La Jolla Playhouse brings its Without Walls Festival back for an encore

In a playhouse, actors take the stage, the curtain goes up and the show begins. At the end, the actors bow to applause and the audience goes home. It’s a simple, time-honored ritual.

This month, La Jolla Play-house spins tradition on its head when it presents its second, now biennial, Without Walls Festival. The three-day event (Oct. 9-11) encompasses more than 20 performances, with simultaneous productions in various locations around the University of California, San Diego/playhouse area.

“There will be a shuttle running, and nothing is more than a 15-minute drive away,” says Marike Fitzgerald, the festival’s associate producer. “Our goal is that people can park their car and see several performances in a day. They can walk to most of them.”
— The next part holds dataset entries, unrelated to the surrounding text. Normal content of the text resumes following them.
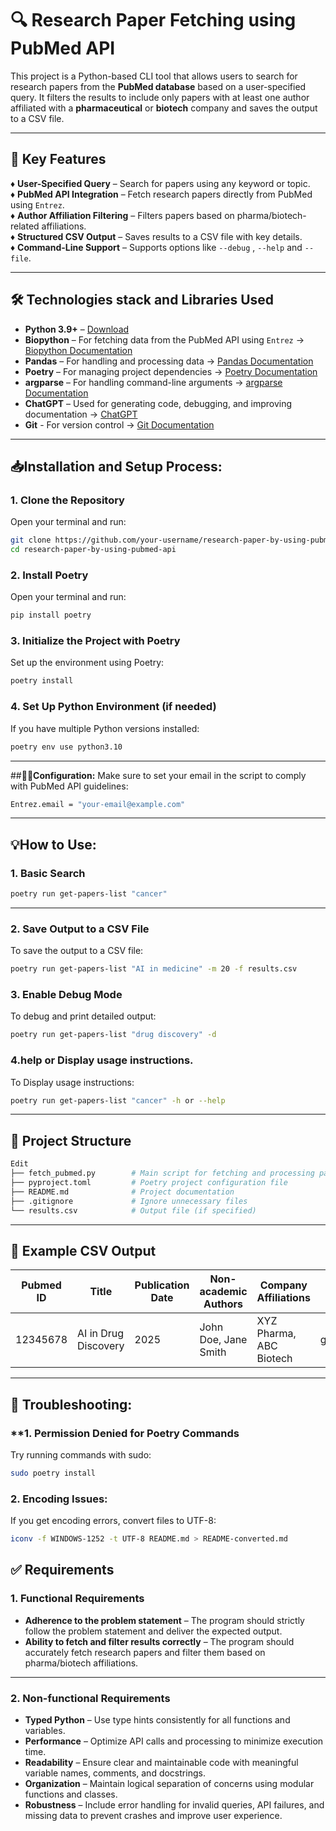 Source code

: # 🔍 Research Paper Fetching using PubMed API

This project is a Python-based CLI tool that allows users to search for research papers from the **PubMed database** based on a user-specified query. It filters the results to include only papers with at least one author affiliated with a **pharmaceutical** or **biotech** company and saves the output to a CSV file.

---

## 🔑 **Key Features**
♦️ **User-Specified Query** – Search for papers using any keyword or topic.  
♦️ **PubMed API Integration** – Fetch research papers directly from PubMed using `Entrez`.  
♦️ **Author Affiliation Filtering** – Filters papers based on pharma/biotech-related affiliations.  
♦️ **Structured CSV Output** – Saves results to a CSV file with key details.  
♦️ **Command-Line Support** – Supports options like `--debug` , `--help` and `--file`.  

---

## 🛠️ **Technologies stack and Libraries Used**
- **Python 3.9+** – [Download](https://www.python.org/downloads/)  
- **Biopython** – For fetching data from the PubMed API using `Entrez` → [Biopython Documentation](https://biopython.org/wiki/Main_Page)  
- **Pandas** – For handling and processing data → [Pandas Documentation](https://pandas.pydata.org/)  
- **Poetry** – For managing project dependencies → [Poetry Documentation](https://python-poetry.org/)  
- **argparse** – For handling command-line arguments → [argparse Documentation](https://docs.python.org/3/library/argparse.html)  
- **ChatGPT** – Used for generating code, debugging, and improving documentation → [ChatGPT](https://chat.openai.com)  
- **Git** - For version control → [Git Documentation](https://git-scm.com/doc)
---

## 📥**Installation and Setup Process:**
### **1. Clone the Repository**
Open your terminal and run:
```bash
git clone https://github.com/your-username/research-paper-by-using-pubmed-api.git
cd research-paper-by-using-pubmed-api
```

### **2. Install Poetry**
Open your terminal and run:
```bash
pip install poetry
```
### **3. Initialize the Project with Poetry**
Set up the environment using Poetry:
```bash
poetry install
```

### **4. Set Up Python Environment (if needed)**
If you have multiple Python versions installed:
```bash
poetry env use python3.10
```
---

##🧑‍🔧**Configuration:**
Make sure to set your email in the script to comply with PubMed API guidelines:
```bash
Entrez.email = "your-email@example.com"
```
---

## **💡How to Use:**
### **1. Basic Search**
```bash
poetry run get-papers-list "cancer"
```
---

### **2. Save Output to a CSV File**
To save the output to a CSV file:
```bash
poetry run get-papers-list "AI in medicine" -m 20 -f results.csv
```

### **3. Enable Debug Mode**
To debug and print detailed output:
```bash
poetry run get-papers-list "drug discovery" -d
```
### **4.help or Display usage instructions.**
To Display usage instructions:
```bash
poetry run get-papers-list "cancer" -h or --help
```

---

## **🔗 Project Structure**
```bash
Edit
├── fetch_pubmed.py        # Main script for fetching and processing papers
├── pyproject.toml         # Poetry project configuration file
├── README.md              # Project documentation
├── .gitignore             # Ignore unnecessary files
└── results.csv            # Output file (if specified)
```

----

## 📝 **Example CSV Output**
| Pubmed ID | Title | Publication Date | Non-academic Authors | Company Affiliations | Corresponding Author Email |
|-----------|-------|------------------|-----------------------|----------------------|----------------------------|
| 12345678  | AI in Drug Discovery | 2025 | John Doe, Jane Smith | XYZ Pharma, ABC Biotech | goutamachari06@gmail.com |

----

## 🔧 **Troubleshooting:**
### **1. Permission Denied for Poetry Commands
Try running commands with sudo:
```bash
sudo poetry install
```

### **2. Encoding Issues:**
If you get encoding errors, convert files to UTF-8:
```bash
iconv -f WINDOWS-1252 -t UTF-8 README.md > README-converted.md
```

## ✅ **Requirements**
### **1. Functional Requirements**
- **Adherence to the problem statement** – The program should strictly follow the problem statement and deliver the expected output.  
- **Ability to fetch and filter results correctly** – The program should accurately fetch research papers and filter them based on pharma/biotech affiliations.  

---

### **2. Non-functional Requirements**
- **Typed Python** – Use type hints consistently for all functions and variables.  
- **Performance** – Optimize API calls and processing to minimize execution time.  
- **Readability** – Ensure clear and maintainable code with meaningful variable names, comments, and docstrings.  
- **Organization** – Maintain logical separation of concerns using modular functions and classes.  
- **Robustness** – Include error handling for invalid queries, API failures, and missing data to prevent crashes and improve user experience.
San Diego-based City Opera’s Queen of Carthage takes place in a grove of trees at Scripps Institute of Oceanography. Two other productions occur in parking lots — inside cars. Other programs will take place in a garden behind the playhouse and in the garage of a residence across the street.

“Several pieces are being staged at sites that are part of the [UCSD] Stuart Collection, using architecture and artwork in interesting ways that inform the pieces,” Marike says. La Jolla Playhouse created its Without Walls initiative in 2009 to “venture beyond the physical confines” of the theater. The festival cam from a combination of individual immersive, site-specific presentations (including this year’s The Grift at the Lafayette Hotel) and playhouse staff members attending similar festivals throughout the country.

“We sent out a request for proposals, asking applicants, ‘Describe your project, the site you have in mind and how your piece interacts with the site and with the audience,’” Marike says. After determin-ing the feasibility of projects, they invited applicants in for interviews.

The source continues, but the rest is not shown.